Les acteurs français restent en veille active sur des cibles à l’étranger, mais adoptent une approche plus sélective. Ils privilégient désormais des acquisitions à fort impact, susceptibles de leur ouvrir durablement l’accès à de nouveaux marchés, de renforcer leur position sur des verticaux clés ou de leur apporter des actifs différenciants : équipes locales déjà implantées, certifications stratégiques ou offres à forte valeur ajoutée.
Dans un contexte de tension sur les ressources humaines et d’exigence renforcée de rentabilité, ces acquisitions hors de France sont envisagées moins comme de simples extensions géographiques que comme des leviers de transformation stratégique.
Cette logique se traduit par plusieurs opérations structurantes :
L’acquisition du britannique Bridewell par I-Tracing permet d’accélérer son développement à l’international tout en intégrant des compétences dans le conseil cyber et les services managés.
SCASSI Conseil et sa filiale espagnole SCASSI Ciberseguridad ont été intégrées à Squad, acteur français également implanté en Espagne, renforçant ainsi leur offre de conseil, audit et test d’intrusion qualifié PASSI.
Infodas, ESN allemande en cybersécurité exerçant notamment dans le secteur, la défense et les infrastructures critiques, est détenue par Airbus.
Un retour offensif des Américains via l’Europe
Si aucune opération directe n’a été menée en 2024 par une entreprise américaine sur le sol français, le début 2025 marque un retour offensif. En mai, Proofpoint (US) a racheté Hornetsecurity, groupe allemand très actif dans l’Hexagone. Ce dernier venait tout juste d’acquérir deux éditeurs français : Vade (mars) et Altospam (mai), tous deux spécialisés dans la protection des emails professionnels.
Cette séquence illustre une stratégie américaine offensive opérée en cascade. Elle permet à Proofpoint de renforcer fortement sa position en France, tout en s’appropriant des briques technologiques stratégiques, dans un domaine historiquement sensible.
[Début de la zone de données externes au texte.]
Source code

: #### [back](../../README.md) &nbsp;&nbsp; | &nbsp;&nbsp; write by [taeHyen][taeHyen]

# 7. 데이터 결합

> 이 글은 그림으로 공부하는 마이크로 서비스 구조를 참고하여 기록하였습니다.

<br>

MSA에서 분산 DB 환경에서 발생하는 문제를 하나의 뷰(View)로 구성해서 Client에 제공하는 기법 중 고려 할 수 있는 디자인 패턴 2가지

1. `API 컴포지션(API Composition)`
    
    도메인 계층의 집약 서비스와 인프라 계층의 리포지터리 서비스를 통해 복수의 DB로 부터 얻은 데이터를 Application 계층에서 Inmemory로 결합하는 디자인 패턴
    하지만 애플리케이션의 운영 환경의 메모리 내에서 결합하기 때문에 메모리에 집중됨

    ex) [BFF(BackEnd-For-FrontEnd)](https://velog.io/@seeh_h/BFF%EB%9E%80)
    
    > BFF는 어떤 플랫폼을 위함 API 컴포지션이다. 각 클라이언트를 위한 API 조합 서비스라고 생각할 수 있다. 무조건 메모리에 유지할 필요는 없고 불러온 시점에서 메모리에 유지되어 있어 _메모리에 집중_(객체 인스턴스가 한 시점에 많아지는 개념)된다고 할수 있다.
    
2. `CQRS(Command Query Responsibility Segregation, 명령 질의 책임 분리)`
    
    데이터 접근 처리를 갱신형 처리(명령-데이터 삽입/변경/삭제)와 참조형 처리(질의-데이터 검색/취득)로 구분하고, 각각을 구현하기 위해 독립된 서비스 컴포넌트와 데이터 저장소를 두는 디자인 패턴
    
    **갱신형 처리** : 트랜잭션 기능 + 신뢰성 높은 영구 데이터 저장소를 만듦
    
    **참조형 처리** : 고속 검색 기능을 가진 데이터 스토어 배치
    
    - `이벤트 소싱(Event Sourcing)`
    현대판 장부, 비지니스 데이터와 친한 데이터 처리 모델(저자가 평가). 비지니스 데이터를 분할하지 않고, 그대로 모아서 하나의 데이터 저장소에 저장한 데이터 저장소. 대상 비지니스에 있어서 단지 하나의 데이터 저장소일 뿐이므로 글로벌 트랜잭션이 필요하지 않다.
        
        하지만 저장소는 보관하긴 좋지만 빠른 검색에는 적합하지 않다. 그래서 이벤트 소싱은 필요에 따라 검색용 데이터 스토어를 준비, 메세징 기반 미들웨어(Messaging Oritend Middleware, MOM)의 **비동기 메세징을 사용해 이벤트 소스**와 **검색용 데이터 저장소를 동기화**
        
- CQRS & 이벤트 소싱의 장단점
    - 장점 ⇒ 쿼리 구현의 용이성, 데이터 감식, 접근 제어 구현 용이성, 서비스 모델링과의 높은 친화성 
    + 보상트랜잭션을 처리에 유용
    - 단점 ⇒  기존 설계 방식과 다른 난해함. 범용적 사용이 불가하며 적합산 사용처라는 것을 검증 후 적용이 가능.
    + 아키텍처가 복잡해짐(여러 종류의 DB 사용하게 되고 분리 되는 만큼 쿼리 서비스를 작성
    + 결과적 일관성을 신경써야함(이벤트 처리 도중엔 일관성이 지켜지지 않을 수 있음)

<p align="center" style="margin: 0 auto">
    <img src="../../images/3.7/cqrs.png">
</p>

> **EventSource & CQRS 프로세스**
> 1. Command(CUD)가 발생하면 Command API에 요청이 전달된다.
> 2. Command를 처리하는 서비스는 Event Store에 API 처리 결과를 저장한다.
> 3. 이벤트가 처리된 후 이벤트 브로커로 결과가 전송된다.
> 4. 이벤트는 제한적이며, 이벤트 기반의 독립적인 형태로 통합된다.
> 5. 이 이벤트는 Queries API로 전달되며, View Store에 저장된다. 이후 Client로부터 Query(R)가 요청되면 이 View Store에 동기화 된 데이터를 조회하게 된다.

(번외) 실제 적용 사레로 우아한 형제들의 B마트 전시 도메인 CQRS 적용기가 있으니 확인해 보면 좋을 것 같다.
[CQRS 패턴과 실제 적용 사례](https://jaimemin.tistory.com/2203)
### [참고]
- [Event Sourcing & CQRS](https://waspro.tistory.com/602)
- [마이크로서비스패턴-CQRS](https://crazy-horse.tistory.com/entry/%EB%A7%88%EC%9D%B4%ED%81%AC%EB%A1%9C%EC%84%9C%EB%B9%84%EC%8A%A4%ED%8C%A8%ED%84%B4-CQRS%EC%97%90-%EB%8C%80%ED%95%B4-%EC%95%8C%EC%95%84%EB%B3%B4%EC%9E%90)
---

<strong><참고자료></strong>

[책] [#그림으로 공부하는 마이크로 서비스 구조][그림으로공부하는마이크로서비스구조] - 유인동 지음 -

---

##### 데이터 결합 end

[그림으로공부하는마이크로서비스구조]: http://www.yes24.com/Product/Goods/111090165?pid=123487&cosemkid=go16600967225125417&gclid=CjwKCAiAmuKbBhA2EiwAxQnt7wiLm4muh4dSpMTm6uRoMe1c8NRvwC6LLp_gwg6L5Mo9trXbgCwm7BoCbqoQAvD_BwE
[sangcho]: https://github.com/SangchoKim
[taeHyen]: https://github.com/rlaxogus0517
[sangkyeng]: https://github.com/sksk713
Moins d’opérations, des tickets plus élevés
Le financement des acteurs cyber reste actif, bien que davantage concentré. En 2023, 35 levées de fonds avaient été recensées pour un total de 448 millions d’euros, soit un ticket moyen de 12,8 millions d’euros. En 2024, le nombre d’opérations est descendu à 21 levées totalisant 324 millions d’euros, mais le ticket moyen a fortement progressé, atteignant 19,1 millions d’euros. Cette évolution reflète une sélectivité accrue des investisseurs, qui concentrent leurs engagements sur des entreprises matures ou stratégiquement mieux positionnées.
Le premier semestre 2025 confirme cette tendance avec cinq levées représentant 85 millions d’euros, soit 17 millions d’euros en moyenne. Ce léger recul reste cohérent avec un climat global plutôt prudent, tout en montrant que les financements restent disponibles pour les projets à forte valeur ajoutée, notamment sur les segments critiques comme les SOC, la CTI ou la gestion des risques.
Vers un marché plus mature
Les grandes tendances observées dans les rapprochements récents confirment une consolidation du mid-market, avec une priorité donnée aux rachats ciblés entre acteurs français pour renforcer la couverture fonctionnelle ou territoriale.
Les opérations visent également à intégrer des expertises clés dans des domaines à forte valeur ajoutée tels que le SOC, le CERT, l’IAM, la cybersécurité cloud ou OT. On observe un retrait relatif des fonds et acquéreurs américains, compensé par une place croissante des acteurs européens, dans une logique de souveraineté.
Enfin, les opérations deviennent plus sélectives et structurantes, avec une attention renforcée portée à l’intégration post-acquisition, au positionnement différenciant et au retour sur investissement. Moins nombreuses, elles sont aussi plus stratégiques, traduisant une montée en maturité du marché cyber français.